I agree we shouldn't override the hardware's *default* brightness setting. But is that actually what we're doing? In other words, if you have a monitor that's set to 25% brightness by default the first time you plug it in, and you change it to 50% in your current user account, and then you create a new user account, is it getting set to 100% in the new user account? Or 50%?
(In reply to Nate Graham from comment #4) > I agree we shouldn't override the hardware's *default* brightness setting. > But is that actually what we're doing? > > In other words, if you have a monitor that's set to 25% brightness by > default the first time you plug it in, and you change it to 50% in your > current user account, and then you create a new user account, is it getting > set to 100% in the new user account? Or 50%? Here's an example: - Through my monitor's built in controls and on-screen-display, I manually set the monitor's brightness to 30% - If I boot into Windows, Ubuntu or KDE X11, the monitor's brightness remains at 30%. KDE X11 will even acknowledge the monitor's brightness being 30% in the brightness tray icon - Creating and then logging into a new account on Windows, Ubuntu, or KDE X11 will respect the 30% brightness level the monitor already has set. - A fresh install of an OS with KDE Wayland will *not* respect the monitor's already existing hardware brightness level. First log-in on Fedora KDE or Tumbleweed with a KDE Wayland will force the monitor to 100% brightness.

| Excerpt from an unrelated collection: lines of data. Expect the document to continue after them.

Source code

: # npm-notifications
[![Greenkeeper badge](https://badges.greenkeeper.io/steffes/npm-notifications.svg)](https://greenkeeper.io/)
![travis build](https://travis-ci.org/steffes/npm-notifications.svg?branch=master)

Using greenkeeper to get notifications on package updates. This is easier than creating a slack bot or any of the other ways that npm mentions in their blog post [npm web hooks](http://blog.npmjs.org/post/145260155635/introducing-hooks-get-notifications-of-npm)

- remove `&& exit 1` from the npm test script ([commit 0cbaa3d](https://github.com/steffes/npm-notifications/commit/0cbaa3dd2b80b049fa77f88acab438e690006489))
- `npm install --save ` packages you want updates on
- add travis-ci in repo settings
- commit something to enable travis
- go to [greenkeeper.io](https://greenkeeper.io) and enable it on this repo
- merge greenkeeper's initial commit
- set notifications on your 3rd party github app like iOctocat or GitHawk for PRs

If I manually go into my monitor, and reset the brightness to 30%, or set the brightness to 30% using the tray slider, it will remember it. - If I create a new account and log in to that new account, or re-install the OS, it will override my brightness settings back to 100%, even though I already turned them back to 30% prior.
Ok yeah, those do seem like bugs, or undesirable features (if considered intentional). I wonder if it might be hardware-specific, though. On my system, if I set the brightness to 50% (a value of 128 in `/sys/class/backlight/*/brightness`) and log into a newly created user account, the brightness is at 50%/128; the value was not changed to 100% as you're seeing.
We fixed this for 6.3.0, Plasma on Wayland (i.e. KWin+PowerDevil) will now read and adopt the brightness level of a display that hasn't been seen before. It will still ignore any subsequent changes through the monitor's OSD menu, but that's a different issue we'll have to resolve later. *** This bug has been marked as a duplicate of bug 494408 ***
Aha, no wonder I couldn't reproduce it on master!